▸ **SOURCE DATA**:
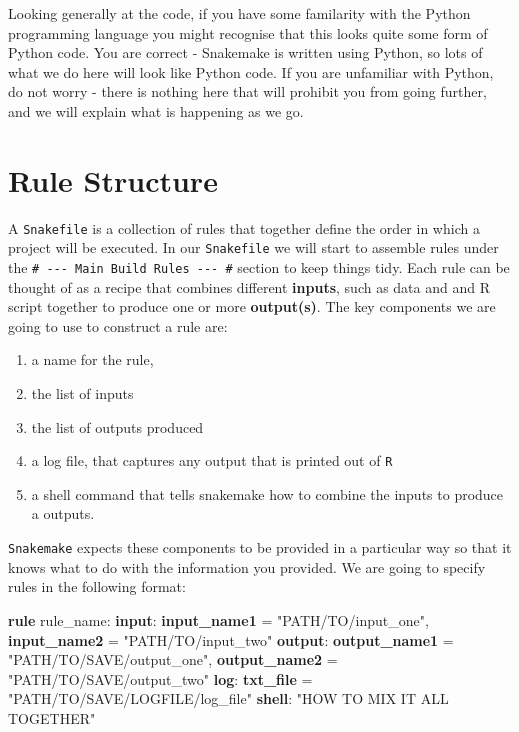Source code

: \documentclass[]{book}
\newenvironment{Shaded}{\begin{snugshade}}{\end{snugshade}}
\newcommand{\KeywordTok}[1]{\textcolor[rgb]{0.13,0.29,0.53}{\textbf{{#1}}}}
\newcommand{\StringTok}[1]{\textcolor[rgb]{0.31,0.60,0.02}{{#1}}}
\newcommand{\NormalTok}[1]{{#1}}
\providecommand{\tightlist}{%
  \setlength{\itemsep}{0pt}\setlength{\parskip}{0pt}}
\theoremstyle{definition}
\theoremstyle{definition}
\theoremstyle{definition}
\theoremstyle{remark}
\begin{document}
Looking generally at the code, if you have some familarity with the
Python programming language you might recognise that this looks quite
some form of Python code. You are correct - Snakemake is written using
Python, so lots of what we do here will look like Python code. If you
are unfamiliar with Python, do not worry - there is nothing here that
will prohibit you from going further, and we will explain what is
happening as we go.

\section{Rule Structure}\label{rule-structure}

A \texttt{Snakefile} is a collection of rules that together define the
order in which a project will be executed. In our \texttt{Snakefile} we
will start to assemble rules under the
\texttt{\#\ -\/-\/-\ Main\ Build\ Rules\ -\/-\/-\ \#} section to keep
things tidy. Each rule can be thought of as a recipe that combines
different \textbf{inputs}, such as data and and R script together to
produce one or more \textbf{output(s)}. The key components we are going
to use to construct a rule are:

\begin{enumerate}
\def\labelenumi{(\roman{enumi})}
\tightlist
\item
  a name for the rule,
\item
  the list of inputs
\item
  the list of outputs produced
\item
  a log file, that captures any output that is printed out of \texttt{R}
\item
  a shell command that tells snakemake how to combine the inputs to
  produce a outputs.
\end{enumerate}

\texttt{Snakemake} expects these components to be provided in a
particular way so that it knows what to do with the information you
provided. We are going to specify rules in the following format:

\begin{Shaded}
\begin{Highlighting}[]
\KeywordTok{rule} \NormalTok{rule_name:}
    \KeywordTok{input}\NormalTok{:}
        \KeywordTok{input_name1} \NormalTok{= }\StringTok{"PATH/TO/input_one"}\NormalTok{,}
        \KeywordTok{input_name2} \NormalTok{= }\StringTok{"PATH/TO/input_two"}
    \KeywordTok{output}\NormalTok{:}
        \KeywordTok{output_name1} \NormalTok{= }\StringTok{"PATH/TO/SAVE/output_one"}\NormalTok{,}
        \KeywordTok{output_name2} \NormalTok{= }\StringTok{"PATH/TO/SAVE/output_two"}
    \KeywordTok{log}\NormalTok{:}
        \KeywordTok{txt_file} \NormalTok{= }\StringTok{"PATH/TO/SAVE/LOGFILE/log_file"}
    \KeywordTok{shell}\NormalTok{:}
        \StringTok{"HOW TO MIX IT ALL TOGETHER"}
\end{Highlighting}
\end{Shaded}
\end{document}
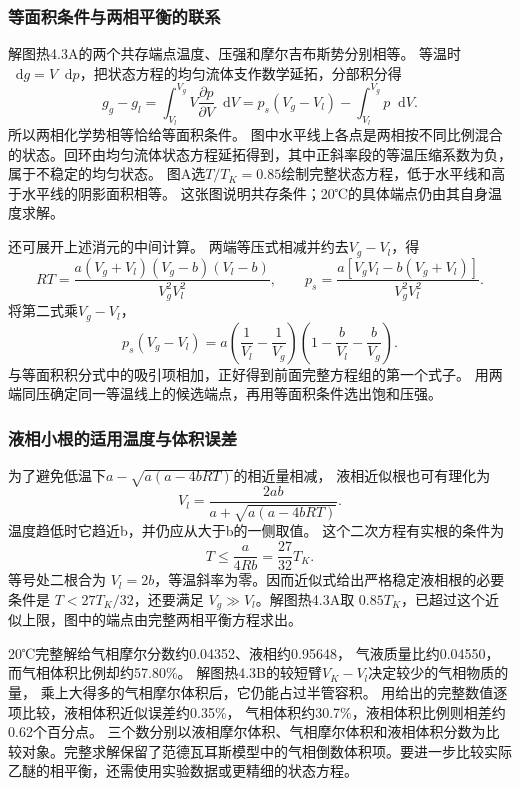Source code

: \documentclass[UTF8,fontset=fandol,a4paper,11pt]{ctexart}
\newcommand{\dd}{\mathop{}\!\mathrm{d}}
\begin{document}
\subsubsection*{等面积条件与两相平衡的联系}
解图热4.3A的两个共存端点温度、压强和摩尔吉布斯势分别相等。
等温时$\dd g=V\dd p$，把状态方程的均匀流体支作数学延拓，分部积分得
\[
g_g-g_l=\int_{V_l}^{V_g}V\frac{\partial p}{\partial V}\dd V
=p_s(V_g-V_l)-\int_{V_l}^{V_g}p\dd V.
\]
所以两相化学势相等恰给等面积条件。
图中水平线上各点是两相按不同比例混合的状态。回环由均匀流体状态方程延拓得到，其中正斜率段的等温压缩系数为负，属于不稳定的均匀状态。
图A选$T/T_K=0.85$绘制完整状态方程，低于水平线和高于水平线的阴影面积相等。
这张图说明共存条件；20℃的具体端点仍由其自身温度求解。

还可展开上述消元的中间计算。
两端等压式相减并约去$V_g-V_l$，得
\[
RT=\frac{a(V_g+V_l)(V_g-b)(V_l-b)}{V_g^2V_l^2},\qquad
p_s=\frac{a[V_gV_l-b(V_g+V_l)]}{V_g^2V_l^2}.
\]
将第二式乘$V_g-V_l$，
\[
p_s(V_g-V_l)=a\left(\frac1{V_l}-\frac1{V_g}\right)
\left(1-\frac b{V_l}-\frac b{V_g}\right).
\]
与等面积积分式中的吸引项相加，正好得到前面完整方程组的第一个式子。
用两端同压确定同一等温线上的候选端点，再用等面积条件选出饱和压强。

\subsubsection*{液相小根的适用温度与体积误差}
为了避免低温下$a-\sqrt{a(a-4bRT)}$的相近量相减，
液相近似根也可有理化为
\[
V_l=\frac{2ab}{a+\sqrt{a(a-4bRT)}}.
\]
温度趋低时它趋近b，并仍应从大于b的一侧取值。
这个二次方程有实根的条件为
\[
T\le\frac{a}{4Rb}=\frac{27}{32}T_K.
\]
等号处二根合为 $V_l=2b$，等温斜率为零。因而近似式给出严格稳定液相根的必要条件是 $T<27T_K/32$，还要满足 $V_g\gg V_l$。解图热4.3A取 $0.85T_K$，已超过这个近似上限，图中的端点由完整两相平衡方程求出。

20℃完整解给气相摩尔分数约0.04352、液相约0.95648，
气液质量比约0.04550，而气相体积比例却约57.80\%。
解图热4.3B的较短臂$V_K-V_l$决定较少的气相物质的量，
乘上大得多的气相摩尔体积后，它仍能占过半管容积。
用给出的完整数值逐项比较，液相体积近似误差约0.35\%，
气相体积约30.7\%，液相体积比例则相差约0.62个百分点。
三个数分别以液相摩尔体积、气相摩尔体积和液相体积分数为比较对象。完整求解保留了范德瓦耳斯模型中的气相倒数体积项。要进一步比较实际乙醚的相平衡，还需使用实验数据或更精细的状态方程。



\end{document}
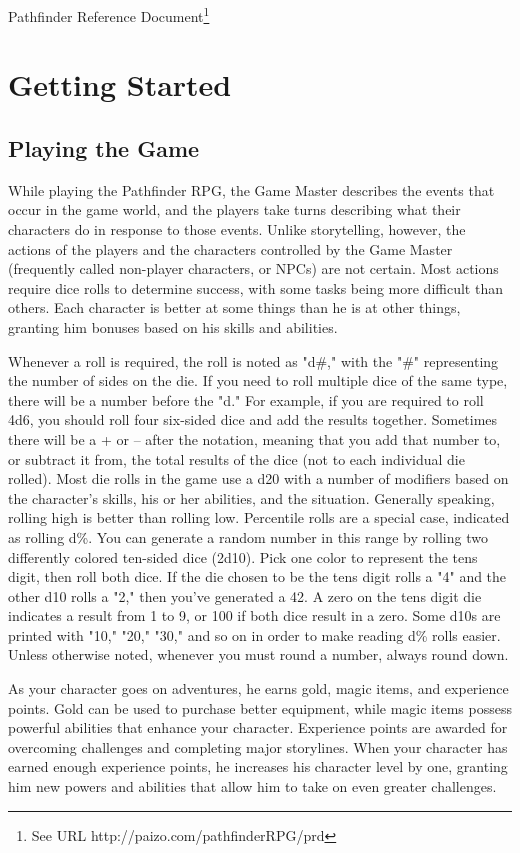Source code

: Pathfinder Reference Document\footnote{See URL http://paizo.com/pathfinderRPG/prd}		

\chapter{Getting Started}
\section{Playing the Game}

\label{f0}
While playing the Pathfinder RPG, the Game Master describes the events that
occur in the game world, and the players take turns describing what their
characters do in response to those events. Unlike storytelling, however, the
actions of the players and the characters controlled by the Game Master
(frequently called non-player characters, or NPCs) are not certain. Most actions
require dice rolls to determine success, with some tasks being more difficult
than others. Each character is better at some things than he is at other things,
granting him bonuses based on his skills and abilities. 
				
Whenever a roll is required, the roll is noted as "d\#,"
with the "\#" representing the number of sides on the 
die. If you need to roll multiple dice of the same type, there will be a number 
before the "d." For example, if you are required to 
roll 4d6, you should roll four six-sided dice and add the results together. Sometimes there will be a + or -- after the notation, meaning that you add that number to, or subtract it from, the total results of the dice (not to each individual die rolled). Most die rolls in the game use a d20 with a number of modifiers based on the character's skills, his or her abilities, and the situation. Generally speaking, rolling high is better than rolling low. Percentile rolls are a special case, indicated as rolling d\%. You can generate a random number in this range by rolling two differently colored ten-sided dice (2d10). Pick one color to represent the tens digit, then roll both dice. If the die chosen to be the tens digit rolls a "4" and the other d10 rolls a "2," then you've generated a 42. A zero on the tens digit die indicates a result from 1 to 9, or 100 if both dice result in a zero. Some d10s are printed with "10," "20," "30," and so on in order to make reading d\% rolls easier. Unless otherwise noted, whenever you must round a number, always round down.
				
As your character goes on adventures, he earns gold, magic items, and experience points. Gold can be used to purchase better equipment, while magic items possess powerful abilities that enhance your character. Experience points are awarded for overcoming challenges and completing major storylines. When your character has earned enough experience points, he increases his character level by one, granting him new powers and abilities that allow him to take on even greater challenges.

▸ **WHAT THE TASK REQUIRES**: Word for word, reproduce the listing above; no image should be carried over.

▸ **RESULT OF THE TASK**:
Source code

: \documentclass[]{book}
\newenvironment{Shaded}{\begin{snugshade}}{\end{snugshade}}
\newcommand{\KeywordTok}[1]{\textcolor[rgb]{0.13,0.29,0.53}{\textbf{{#1}}}}
\newcommand{\StringTok}[1]{\textcolor[rgb]{0.31,0.60,0.02}{{#1}}}
\newcommand{\NormalTok}[1]{{#1}}
\providecommand{\tightlist}{%
  \setlength{\itemsep}{0pt}\setlength{\parskip}{0pt}}
\theoremstyle{definition}
\theoremstyle{definition}
\theoremstyle{definition}
\theoremstyle{remark}
\begin{document}
Looking generally at the code, if you have some familarity with the
Python programming language you might recognise that this looks quite
some form of Python code. You are correct - Snakemake is written using
Python, so lots of what we do here will look like Python code. If you
are unfamiliar with Python, do not worry - there is nothing here that
will prohibit you from going further, and we will explain what is
happening as we go.

\section{Rule Structure}\label{rule-structure}

A \texttt{Snakefile} is a collection of rules that together define the
order in which a project will be executed. In our \texttt{Snakefile} we
will start to assemble rules under the
\texttt{\#\ -\/-\/-\ Main\ Build\ Rules\ -\/-\/-\ \#} section to keep
things tidy. Each rule can be thought of as a recipe that combines
different \textbf{inputs}, such as data and and R script together to
produce one or more \textbf{output(s)}. The key components we are going
to use to construct a rule are:

\begin{enumerate}
\def\labelenumi{(\roman{enumi})}
\tightlist
\item
  a name for the rule,
\item
  the list of inputs
\item
  the list of outputs produced
\item
  a log file, that captures any output that is printed out of \texttt{R}
\item
  a shell command that tells snakemake how to combine the inputs to
  produce a outputs.
\end{enumerate}

\texttt{Snakemake} expects these components to be provided in a
particular way so that it knows what to do with the information you
provided. We are going to specify rules in the following format:

\begin{Shaded}
\begin{Highlighting}[]
\KeywordTok{rule} \NormalTok{rule_name:}
    \KeywordTok{input}\NormalTok{:}
        \KeywordTok{input_name1} \NormalTok{= }\StringTok{"PATH/TO/input_one"}\NormalTok{,}
        \KeywordTok{input_name2} \NormalTok{= }\StringTok{"PATH/TO/input_two"}
    \KeywordTok{output}\NormalTok{:}
        \KeywordTok{output_name1} \NormalTok{= }\StringTok{"PATH/TO/SAVE/output_one"}\NormalTok{,}
        \KeywordTok{output_name2} \NormalTok{= }\StringTok{"PATH/TO/SAVE/output_two"}
    \KeywordTok{log}\NormalTok{:}
        \KeywordTok{txt_file} \NormalTok{= }\StringTok{"PATH/TO/SAVE/LOGFILE/log_file"}
    \KeywordTok{shell}\NormalTok{:}
        \StringTok{"HOW TO MIX IT ALL TOGETHER"}
\end{Highlighting}
\end{Shaded}
\end{document}
Source code

: \documentclass[UTF8,fontset=fandol,a4paper,11pt]{ctexart}
\newcommand{\dd}{\mathop{}\!\mathrm{d}}
\begin{document}
\subsubsection*{等面积条件与两相平衡的联系}
解图热4.3A的两个共存端点温度、压强和摩尔吉布斯势分别相等。
等温时$\dd g=V\dd p$，把状态方程的均匀流体支作数学延拓，分部积分得
\[
g_g-g_l=\int_{V_l}^{V_g}V\frac{\partial p}{\partial V}\dd V
=p_s(V_g-V_l)-\int_{V_l}^{V_g}p\dd V.
\]
所以两相化学势相等恰给等面积条件。
图中水平线上各点是两相按不同比例混合的状态。回环由均匀流体状态方程延拓得到，其中正斜率段的等温压缩系数为负，属于不稳定的均匀状态。
图A选$T/T_K=0.85$绘制完整状态方程，低于水平线和高于水平线的阴影面积相等。
这张图说明共存条件；20℃的具体端点仍由其自身温度求解。

还可展开上述消元的中间计算。
两端等压式相减并约去$V_g-V_l$，得
\[
RT=\frac{a(V_g+V_l)(V_g-b)(V_l-b)}{V_g^2V_l^2},\qquad
p_s=\frac{a[V_gV_l-b(V_g+V_l)]}{V_g^2V_l^2}.
\]
将第二式乘$V_g-V_l$，
\[
p_s(V_g-V_l)=a\left(\frac1{V_l}-\frac1{V_g}\right)
\left(1-\frac b{V_l}-\frac b{V_g}\right).
\]
与等面积积分式中的吸引项相加，正好得到前面完整方程组的第一个式子。
用两端同压确定同一等温线上的候选端点，再用等面积条件选出饱和压强。

\subsubsection*{液相小根的适用温度与体积误差}
为了避免低温下$a-\sqrt{a(a-4bRT)}$的相近量相减，
液相近似根也可有理化为
\[
V_l=\frac{2ab}{a+\sqrt{a(a-4bRT)}}.
\]
温度趋低时它趋近b，并仍应从大于b的一侧取值。
这个二次方程有实根的条件为
\[
T\le\frac{a}{4Rb}=\frac{27}{32}T_K.
\]
等号处二根合为 $V_l=2b$，等温斜率为零。因而近似式给出严格稳定液相根的必要条件是 $T<27T_K/32$，还要满足 $V_g\gg V_l$。解图热4.3A取 $0.85T_K$，已超过这个近似上限，图中的端点由完整两相平衡方程求出。

20℃完整解给气相摩尔分数约0.04352、液相约0.95648，
气液质量比约0.04550，而气相体积比例却约57.80\%。
解图热4.3B的较短臂$V_K-V_l$决定较少的气相物质的量，
乘上大得多的气相摩尔体积后，它仍能占过半管容积。
用给出的完整数值逐项比较，液相体积近似误差约0.35\%，
气相体积约30.7\%，液相体积比例则相差约0.62个百分点。
三个数分别以液相摩尔体积、气相摩尔体积和液相体积分数为比较对象。完整求解保留了范德瓦耳斯模型中的气相倒数体积项。要进一步比较实际乙醚的相平衡，还需使用实验数据或更精细的状态方程。



\end{document}
Source code

: Pathfinder Reference Document\footnote{See URL http://paizo.com/pathfinderRPG/prd}		

\chapter{Getting Started}
\section{Playing the Game}

\label{f0}
While playing the Pathfinder RPG, the Game Master describes the events that
occur in the game world, and the players take turns describing what their
characters do in response to those events. Unlike storytelling, however, the
actions of the players and the characters controlled by the Game Master
(frequently called non-player characters, or NPCs) are not certain. Most actions
require dice rolls to determine success, with some tasks being more difficult
than others. Each character is better at some things than he is at other things,
granting him bonuses based on his skills and abilities. 
				
Whenever a roll is required, the roll is noted as "d\#,"
with the "\#" representing the number of sides on the 
die. If you need to roll multiple dice of the same type, there will be a number 
before the "d." For example, if you are required to 
roll 4d6, you should roll four six-sided dice and add the results together. Sometimes there will be a + or -- after the notation, meaning that you add that number to, or subtract it from, the total results of the dice (not to each individual die rolled). Most die rolls in the game use a d20 with a number of modifiers based on the character's skills, his or her abilities, and the situation. Generally speaking, rolling high is better than rolling low. Percentile rolls are a special case, indicated as rolling d\%. You can generate a random number in this range by rolling two differently colored ten-sided dice (2d10). Pick one color to represent the tens digit, then roll both dice. If the die chosen to be the tens digit rolls a "4" and the other d10 rolls a "2," then you've generated a 42. A zero on the tens digit die indicates a result from 1 to 9, or 100 if both dice result in a zero. Some d10s are printed with "10," "20," "30," and so on in order to make reading d\% rolls easier. Unless otherwise noted, whenever you must round a number, always round down.
				
As your character goes on adventures, he earns gold, magic items, and experience points. Gold can be used to purchase better equipment, while magic items possess powerful abilities that enhance your character. Experience points are awarded for overcoming challenges and completing major storylines. When your character has earned enough experience points, he increases his character level by one, granting him new powers and abilities that allow him to take on even greater challenges.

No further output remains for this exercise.